> What to produce
For each line in the data that includes "carbone", make a copy.
*** Begin section ***
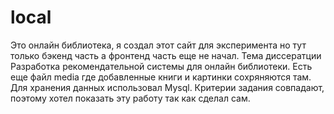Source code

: # local
Это онлайн библиотека, я создал этот сайт для эксперимента но тут только бэкенд часть а фронтенд часть еще не начал. 
Тема диссератции Разработка рекомендательной системы для онлайн библиотеки. 
Есть еще файл media где добавленные книги и картинки сохряняются там.
Для хранения данных использовал Mysql.
Критерии задания совпадают, поэтому хотел показать эту работу так как сделал сам.
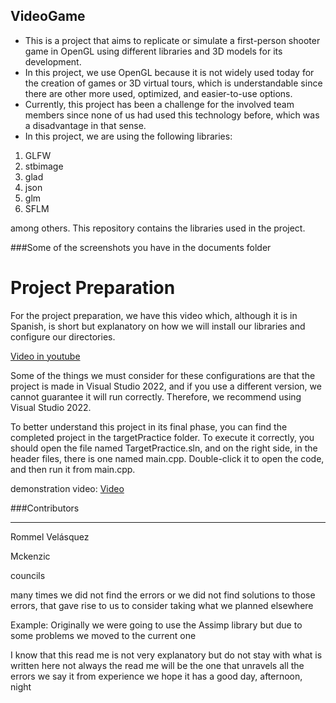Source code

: ## VideoGame

- This is a project that aims to replicate or simulate a first-person shooter game in OpenGL using different libraries and 3D models for its development.
- In this project, we use OpenGL because it is not widely used today for the creation of games or 3D virtual tours, which is understandable since there are other more used, optimized, and easier-to-use options.
- Currently, this project has been a challenge for the involved team members since none of us had used this technology before, which was a disadvantage in that sense.
- In this project, we are using the following libraries: 
1. GLFW
2. stbimage
3. glad
4. json
5. glm
6. SFLM

among others. This repository contains the libraries used in the project.

###Some of the screenshots you have in the documents folder

Project Preparation 
=============
For the project preparation, we have this video which, although it is in Spanish, is short but explanatory on how we will install our libraries and configure our directories.

[Video in youtube ](https://www.youtube.com/watch?v=SAS1iXSkRt4)

Some of the things we must consider for these configurations are that the project is made in Visual Studio 2022, and if you use a different version, we cannot guarantee it will run correctly. Therefore, we recommend using Visual Studio 2022.

To better understand this project in its final phase, you can find the completed project in the targetPractice folder. To execute it correctly, you should open the file named TargetPractice.sln, and on the right side, in the header files, there is one named main.cpp. Double-click it to open the code, and then run it from main.cpp.

demonstration video: [Video](https://www.youtube.com/watch?v=wOaeedA1XrQ)

###Contributors
                
----

Rommel Velásquez

Mckenzic

councils

many times we did not find the errors or we did not find solutions to those errors, that gave rise to us to consider taking what we planned elsewhere

Example: Originally we were going to use the Assimp library but due to some problems we moved to the current one 

I know that this read me is not very explanatory but do not stay with what is written here not always the read me will be the one that unravels all the errors we say it from experience we hope it has a good day, afternoon, night
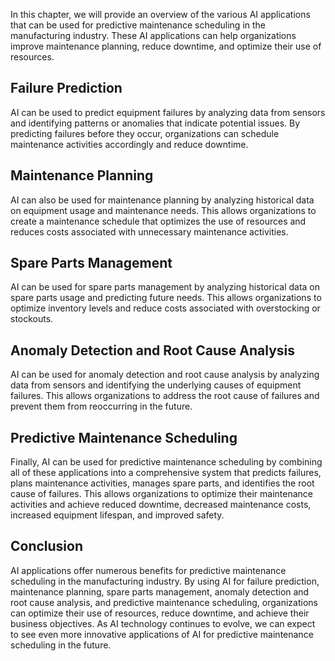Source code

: 
In this chapter, we will provide an overview of the various AI applications that can be used for predictive maintenance scheduling in the manufacturing industry. These AI applications can help organizations improve maintenance planning, reduce downtime, and optimize their use of resources.

Failure Prediction
------------------

AI can be used to predict equipment failures by analyzing data from sensors and identifying patterns or anomalies that indicate potential issues. By predicting failures before they occur, organizations can schedule maintenance activities accordingly and reduce downtime.

Maintenance Planning
--------------------

AI can also be used for maintenance planning by analyzing historical data on equipment usage and maintenance needs. This allows organizations to create a maintenance schedule that optimizes the use of resources and reduces costs associated with unnecessary maintenance activities.

Spare Parts Management
----------------------

AI can be used for spare parts management by analyzing historical data on spare parts usage and predicting future needs. This allows organizations to optimize inventory levels and reduce costs associated with overstocking or stockouts.

Anomaly Detection and Root Cause Analysis
-----------------------------------------

AI can be used for anomaly detection and root cause analysis by analyzing data from sensors and identifying the underlying causes of equipment failures. This allows organizations to address the root cause of failures and prevent them from reoccurring in the future.

Predictive Maintenance Scheduling
---------------------------------

Finally, AI can be used for predictive maintenance scheduling by combining all of these applications into a comprehensive system that predicts failures, plans maintenance activities, manages spare parts, and identifies the root cause of failures. This allows organizations to optimize their maintenance activities and achieve reduced downtime, decreased maintenance costs, increased equipment lifespan, and improved safety.

Conclusion
----------

AI applications offer numerous benefits for predictive maintenance scheduling in the manufacturing industry. By using AI for failure prediction, maintenance planning, spare parts management, anomaly detection and root cause analysis, and predictive maintenance scheduling, organizations can optimize their use of resources, reduce downtime, and achieve their business objectives. As AI technology continues to evolve, we can expect to see even more innovative applications of AI for predictive maintenance scheduling in the future.

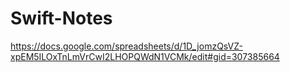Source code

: # Swift-Notes

https://docs.google.com/spreadsheets/d/1D_jomzQsVZ-xpEM5ILOxTnLmVrCwI2LHOPQWdN1VCMk/edit#gid=307385664
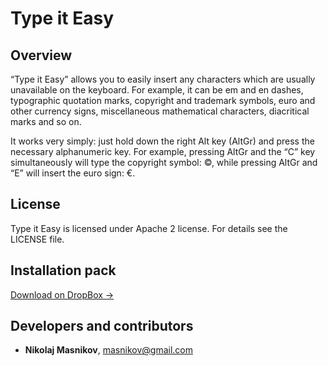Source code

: Type it Easy 
============

Overview
--------

“Type it Easy” allows you to easily insert any characters which are usually unavailable on the keyboard. For example, it can be em and en dashes, typographic quotation marks, copyright and trademark symbols, euro and other currency signs, miscellaneous mathematical characters, diacritical marks and so on.

It works very simply: just hold down the right Alt key (AltGr) and press the necessary alphanumeric key. For example, pressing AltGr and the “C” key simultaneously will type the copyright symbol: ©, while pressing AltGr and “E” will insert the euro sign: €.

License
-------

Type it Easy is licensed under Apache 2 license. For details see the LICENSE file.

Installation pack
-----------------

[Download on DropBox →](https://www.dropbox.com/s/lnltvxwk1rub2ut/typeiteasy.setup.exe?dl=0)

Developers and contributors
---------------------------

* **Nikolaj Masnikov**, [masnikov@gmail.com](mailto:masnikov@gmail.com)
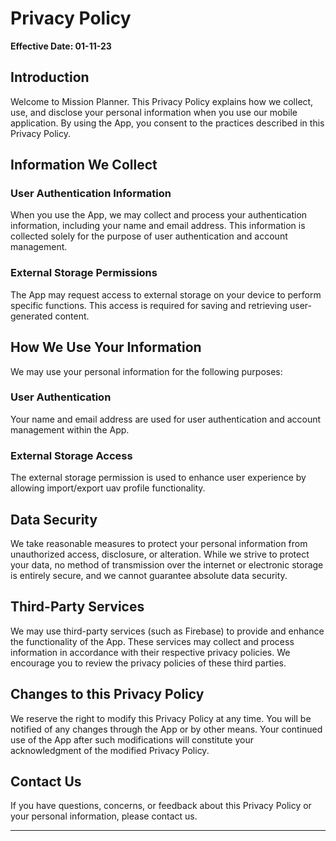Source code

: # Privacy Policy

**Effective Date: 01-11-23**

## Introduction

Welcome to Mission Planner. This Privacy Policy explains how we collect, use, and disclose your personal information when you use our mobile application. By using the App, you consent to the practices described in this Privacy Policy.

## Information We Collect

### User Authentication Information
When you use the App, we may collect and process your authentication information, including your name and email address. This information is collected solely for the purpose of user authentication and account management.

### External Storage Permissions
The App may request access to external storage on your device to perform specific functions. This access is required for saving and retrieving user-generated content.

## How We Use Your Information

We may use your personal information for the following purposes:

### User Authentication
Your name and email address are used for user authentication and account management within the App.

### External Storage Access
The external storage permission is used to enhance user experience by allowing import/export uav profile functionality.

## Data Security

We take reasonable measures to protect your personal information from unauthorized access, disclosure, or alteration. While we strive to protect your data, no method of transmission over the internet or electronic storage is entirely secure, and we cannot guarantee absolute data security.

## Third-Party Services

We may use third-party services (such as Firebase) to provide and enhance the functionality of the App. These services may collect and process information in accordance with their respective privacy policies. We encourage you to review the privacy policies of these third parties.

## Changes to this Privacy Policy

We reserve the right to modify this Privacy Policy at any time. You will be notified of any changes through the App or by other means. Your continued use of the App after such modifications will constitute your acknowledgment of the modified Privacy Policy.

## Contact Us

If you have questions, concerns, or feedback about this Privacy Policy or your personal information, please contact us.

---
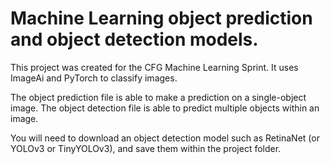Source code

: # Machine Learning object prediction and object detection models.

This project was created for the CFG Machine Learning Sprint. It uses ImageAi and PyTorch to classify images.

The object prediction file is able to make a prediction on a single-object image.
The object detection file is able to predict multiple objects within an image.

You will need to download an object detection model such as RetinaNet (or YOLOv3 or TinyYOLOv3), and save them within the project folder. 
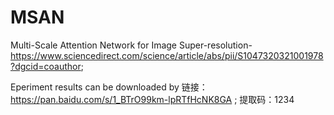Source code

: # MSAN
Multi-Scale Attention Network for Image Super-resolution-https://www.sciencedirect.com/science/article/abs/pii/S1047320321001978?dgcid=coauthor;

Eperiment results can be downloaded by 链接：https://pan.baidu.com/s/1_BTrO99km-lpRTfHcNK8GA ;
提取码：1234
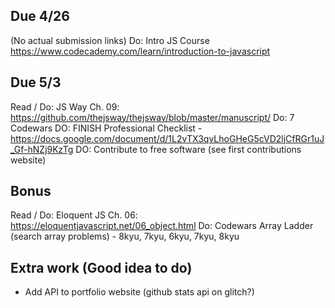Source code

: ## Due 4/26
(No actual submission links)
Do: Intro JS Course https://www.codecademy.com/learn/introduction-to-javascript

## Due 5/3
Read / Do: JS Way Ch. 09: https://github.com/thejsway/thejsway/blob/master/manuscript/
Do: 7 Codewars
DO: FINISH Professional Checklist - https://docs.google.com/document/d/1L2vTX3qvLhoGHeG5cVD2ljCfRGr1uJ_Gf-hNZj9KzTg
DO: Contribute to free software (see first contributions website)

## Bonus
Read / Do: Eloquent JS Ch. 06: https://eloquentjavascript.net/06_object.html
Do: Codewars Array Ladder (search array problems) - 8kyu, 7kyu, 6kyu, 7kyu, 8kyu  

## Extra work (Good idea to do)
- Add API to portfolio website (github stats api on glitch?)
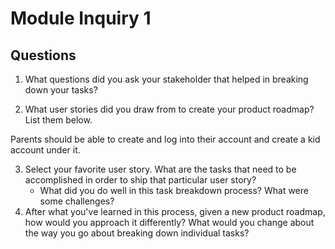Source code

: # Module Inquiry 1

## Questions

1. What questions did you ask your stakeholder that helped in breaking down your tasks?



2. What user stories did you draw from to create your product roadmap? List them below.

Parents should be able to create and log into their account and create a kid account under it.


3. Select your favorite user story. What are the tasks that need to be accomplished in order to ship that particular user story?
    - What did you do well in this task breakdown process? What were some challenges?
4. After what you've learned in this process, given a new product roadmap, how would you approach it differently? What would you change about the way you go about breaking down individual tasks?

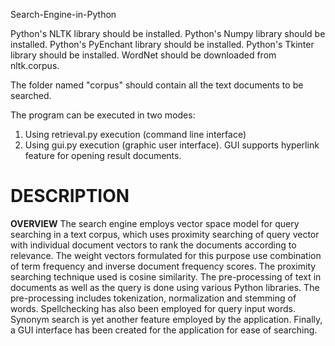 Search-Engine-in-Python

Python's NLTK library should be installed.
Python's Numpy library should be installed.
Python's PyEnchant library should be installed.
Python's Tkinter library should be installed.
WordNet should be downloaded from nltk.corpus.

The folder named "corpus" should contain all the text documents to be searched.

The program can be executed in two modes:
1. Using retrieval.py execution (command line interface)
2. Using gui.py execution (graphic user interface). GUI supports hyperlink feature for opening result documents.

# DESCRIPTION
**OVERVIEW**
The search engine employs vector space model for query searching in a text corpus, which uses proximity searching of query vector with individual document vectors to rank the documents according to relevance. The weight vectors formulated for this purpose use combination of term frequency and inverse document frequency scores. The proximity searching technique used is cosine similarity. The pre-processing of text in documents as well as the query is done using various Python libraries. The pre-processing includes tokenization, normalization and stemming of words. Spellchecking has also been employed for query input words. Synonym search is yet another feature employed by the application. Finally, a GUI interface has been created for the application for ease of searching.

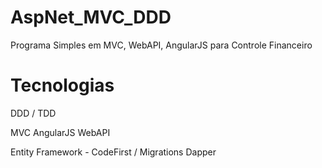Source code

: # AspNet_MVC_DDD
Programa Simples em MVC, WebAPI, AngularJS para Controle Financeiro

# Tecnologias

DDD / TDD

MVC
AngularJS
WebAPI

Entity Framework - CodeFirst / Migrations
Dapper
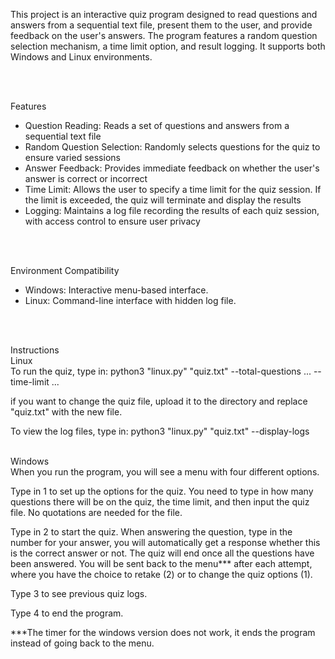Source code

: This project is an interactive quiz program designed to read questions and answers from a sequential text file, present them to the user, and provide feedback on the user's answers. The program features a random question selection mechanism, a time limit option, and result logging. It supports both Windows and Linux environments.

</br >
</br >

Features
- Question Reading: Reads a set of questions and answers from a sequential text file
- Random Question Selection: Randomly selects questions for the quiz to ensure varied sessions
- Answer Feedback: Provides immediate feedback on whether the user's answer is correct or incorrect
- Time Limit: Allows the user to specify a time limit for the quiz session. If the limit is exceeded, the quiz will terminate and display the results
- Logging: Maintains a log file recording the results of each quiz session, with access control to ensure user privacy

</br >
</br >

Environment Compatibility
- Windows: Interactive menu-based interface.
- Linux: Command-line interface with hidden log file.

</br >
</br >

Instructions
</br >
Linux
</br >
To run the quiz, type in:
python3 "linux.py" "quiz.txt" --total-questions ... --time-limit ...

if you want to change the quiz file, upload it to the directory and replace "quiz.txt" with the new file.

To view the log files, type in:
python3 "linux.py" "quiz.txt" --display-logs

</br >
Windows
</br >  
When you run the program, you will see a menu with four different options. 

Type in 1 to set up the options for the quiz. You need to type in how many questions there will be on the quiz, the time limit, and then input the quiz file. No quotations are needed for the file.

Type in 2 to start the quiz. When answering the question, type in the number for your answer, you will automatically get a response whether this is the correct answer or not. The quiz will end once all the questions have been answered. You will be sent back to the menu*** after each attempt, where you have the choice to retake (2) or to change the quiz options (1).

Type 3 to see previous quiz logs.

Type 4 to end the program.

***The timer for the windows version does not work, it ends the program instead of going back to the menu.

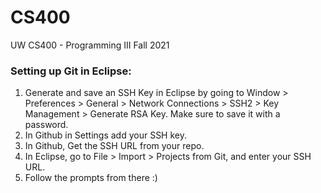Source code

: # CS400
UW CS400 - Programming III Fall 2021

### Setting up Git in Eclipse:

1. Generate and save an SSH Key in Eclipse by going to Window > Preferences > General > Network Connections > SSH2 > Key Management > Generate RSA Key. Make sure to save it with a password.
2. In Github in Settings add your SSH key.
3. In Github, Get the SSH URL from your repo. 
4. In Eclipse, go to File > Import > Projects from Git, and enter your SSH URL. 
5. Follow the prompts from there :) 
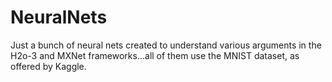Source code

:# NeuralNets

Just a bunch of neural nets created to understand various arguments in the H2o-3 
and MXNet frameworks...all of them use the MNIST dataset, as offered by Kaggle.
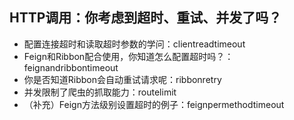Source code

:## HTTP调用：你考虑到超时、重试、并发了吗？
- 配置连接超时和读取超时参数的学问：clientreadtimeout
- Feign和Ribbon配合使用，你知道怎么配置超时吗？：feignandribbontimeout
- 你是否知道Ribbon会自动重试请求呢：ribbonretry
- 并发限制了爬虫的抓取能力：routelimit
- （补充）Feign方法级别设置超时的例子：feignpermethodtimeout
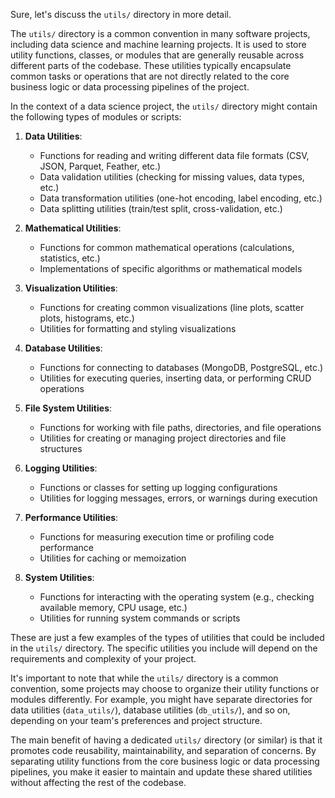Sure, let's discuss the `utils/` directory in more detail.

The `utils/` directory is a common convention in many software projects, including data science and machine learning projects. It is used to store utility functions, classes, or modules that are generally reusable across different parts of the codebase. These utilities typically encapsulate common tasks or operations that are not directly related to the core business logic or data processing pipelines of the project.

In the context of a data science project, the `utils/` directory might contain the following types of modules or scripts:

1. **Data Utilities**:
   - Functions for reading and writing different data file formats (CSV, JSON, Parquet, Feather, etc.)
   - Data validation utilities (checking for missing values, data types, etc.)
   - Data transformation utilities (one-hot encoding, label encoding, etc.)
   - Data splitting utilities (train/test split, cross-validation, etc.)

2. **Mathematical Utilities**:
   - Functions for common mathematical operations (calculations, statistics, etc.)
   - Implementations of specific algorithms or mathematical models

3. **Visualization Utilities**:
   - Functions for creating common visualizations (line plots, scatter plots, histograms, etc.)
   - Utilities for formatting and styling visualizations

4. **Database Utilities**:
   - Functions for connecting to databases (MongoDB, PostgreSQL, etc.)
   - Utilities for executing queries, inserting data, or performing CRUD operations

5. **File System Utilities**:
   - Functions for working with file paths, directories, and file operations
   - Utilities for creating or managing project directories and file structures

6. **Logging Utilities**:
   - Functions or classes for setting up logging configurations
   - Utilities for logging messages, errors, or warnings during execution

7. **Performance Utilities**:
   - Functions for measuring execution time or profiling code performance
   - Utilities for caching or memoization

8. **System Utilities**:
   - Functions for interacting with the operating system (e.g., checking available memory, CPU usage, etc.)
   - Utilities for running system commands or scripts

These are just a few examples of the types of utilities that could be included in the `utils/` directory. The specific utilities you include will depend on the requirements and complexity of your project.

It's important to note that while the `utils/` directory is a common convention, some projects may choose to organize their utility functions or modules differently. For example, you might have separate directories for data utilities (`data_utils/`), database utilities (`db_utils/`), and so on, depending on your team's preferences and project structure.

The main benefit of having a dedicated `utils/` directory (or similar) is that it promotes code reusability, maintainability, and separation of concerns. By separating utility functions from the core business logic or data processing pipelines, you make it easier to maintain and update these shared utilities without affecting the rest of the codebase.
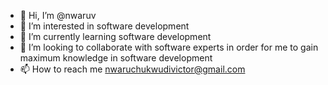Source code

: - 👋 Hi, I’m @nwaruv
- 👀 I’m interested in software development
- 🌱 I’m currently learning software development
- 💞️ I’m looking to collaborate with software experts in order for me to gain maximum knowledge in software development
- 📫 How to reach me nwaruchukwudivictor@gmail.com

<!---
nwaruv/nwaruv is a ✨ special ✨ repository because its `README.md` (this file) appears on your GitHub profile.
You can click the Preview link to take a look at your changes.
--->
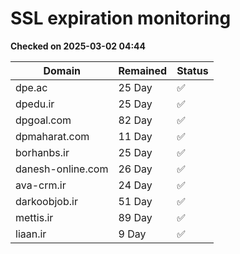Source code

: # SSL expiration monitoring

**Checked on 2025-03-02 04:44**

| Domain | Remained | Status       |
|--------|----------|--------------|
| dpe.ac     | 25 Day   | ✅ |
| dpedu.ir     | 25 Day   | ✅ |
| dpgoal.com     | 82 Day   | ✅ |
| dpmaharat.com     | 11 Day   | ✅ |
| borhanbs.ir     | 25 Day   | ✅ |
| danesh-online.com     | 26 Day   | ✅ |
| ava-crm.ir     | 24 Day   | ✅ |
| darkoobjob.ir     | 51 Day   | ✅ |
| mettis.ir     | 89 Day   | ✅ |
| liaan.ir     | 9 Day   | ✅ |
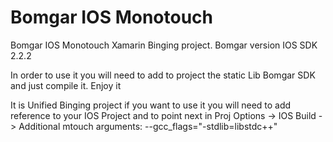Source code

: # Bomgar IOS Monotouch
Bomgar IOS Monotouch Xamarin Binging project. Bomgar version  IOS SDK 2.2.2


In order to use it you will need to add to project the static Lib Bomgar SDK and just compile it. 
Enjoy it

It is Unified Binging project if you want to use it you will need to add reference to your IOS Project and to point next in Proj Options -> IOS Build -> Additional mtouch arguments: --gcc_flags="-stdlib=libstdc++"
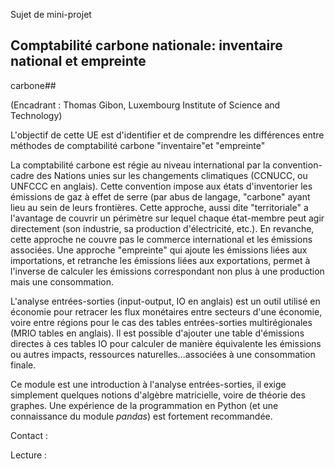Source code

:Sujet de mini-projet

## Comptabilité carbone nationale: inventaire national et empreinte
carbone## 

(Encadrant : Thomas Gibon, Luxembourg Institute of Science and
Technology)

L'objectif de cette UE est d'identifier et de comprendre les différences
entre méthodes de comptabilité carbone "inventaire"et "empreinte"

La comptabilité carbone est régie au niveau international par la
convention-cadre des Nations unies sur les changements climatiques
(CCNUCC, ou UNFCCC en anglais). Cette convention impose aux états
d'inventorier les émissions de gaz à effet de serre (par abus de
langage, "carbone" ayant lieu au sein de leurs frontières. Cette
approche, aussi dite "territoriale" a l'avantage de couvrir un périmètre
sur lequel chaque état-membre peut agir directement (son industrie, sa
production d'électricité, etc.). En revanche, cette approche ne couvre
pas le commerce international et les émissions associées. Une approche
"empreinte" qui ajoute les émissions liées aux importations, et
retranche les émissions liées aux exportations, permet à l'inverse de
calculer les émissions correspondant non plus à une production mais une
consommation.

L'analyse entrées-sorties (input-output, IO en anglais) est un outil
utilisé en économie pour retracer les flux monétaires entre secteurs
d'une économie, voire entre régions pour le cas des tables
entrées-sorties multirégionales (MRIO tables en anglais). Il est
possible d'ajouter une table d'émissions directes à ces tables IO pour
calculer de manière équivalente les émissions ou autres impacts,
ressources naturelles...associées à une consommation finale.

Ce module est une introduction à l'analyse entrées-sorties, il exige
simplement quelques notions d'algèbre matricielle, voire de théorie des
graphes. Une expérience de la programmation en Python (et une
connaissance du module *pandas*) est fortement recommandée.

Contact :

Lecture :
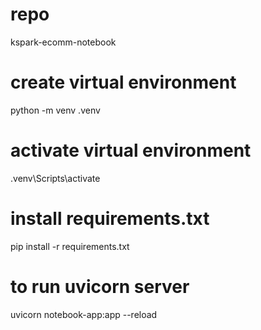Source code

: # repo

kspark-ecomm-notebook

# create virtual environment

python -m venv .venv

# activate virtual environment

.venv\Scripts\activate

# install requirements.txt

pip install -r requirements.txt

# to run uvicorn server

uvicorn notebook-app:app --reload
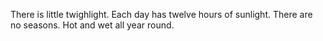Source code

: There is little twighlight.
Each day has twelve hours of sunlight.
There are no seasons.
Hot and wet all year round.

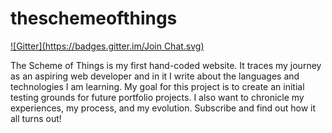theschemeofthings
=================
[![Gitter](https://badges.gitter.im/Join Chat.svg)](https://gitter.im/jwdomingo/theschemeofthings?utm_source=badge&utm_medium=badge&utm_campaign=pr-badge&utm_content=badge)

The Scheme of Things is my first hand-coded website.
It traces my journey as an aspiring web developer and in it I write about the languages and technologies I am learning.
My goal for this project is to create an initial testing grounds for future portfolio projects.
I also want to chronicle my experiences, my process, and my evolution. Subscribe and find out how it all turns out!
*** End section ***
> Response for this exercise
## Comptabilité carbone nationale: inventaire national et empreinte
carbone## 
entre méthodes de comptabilité carbone "inventaire"et "empreinte"
La comptabilité carbone est régie au niveau international par la
langage, "carbone" ayant lieu au sein de leurs frontières. Cette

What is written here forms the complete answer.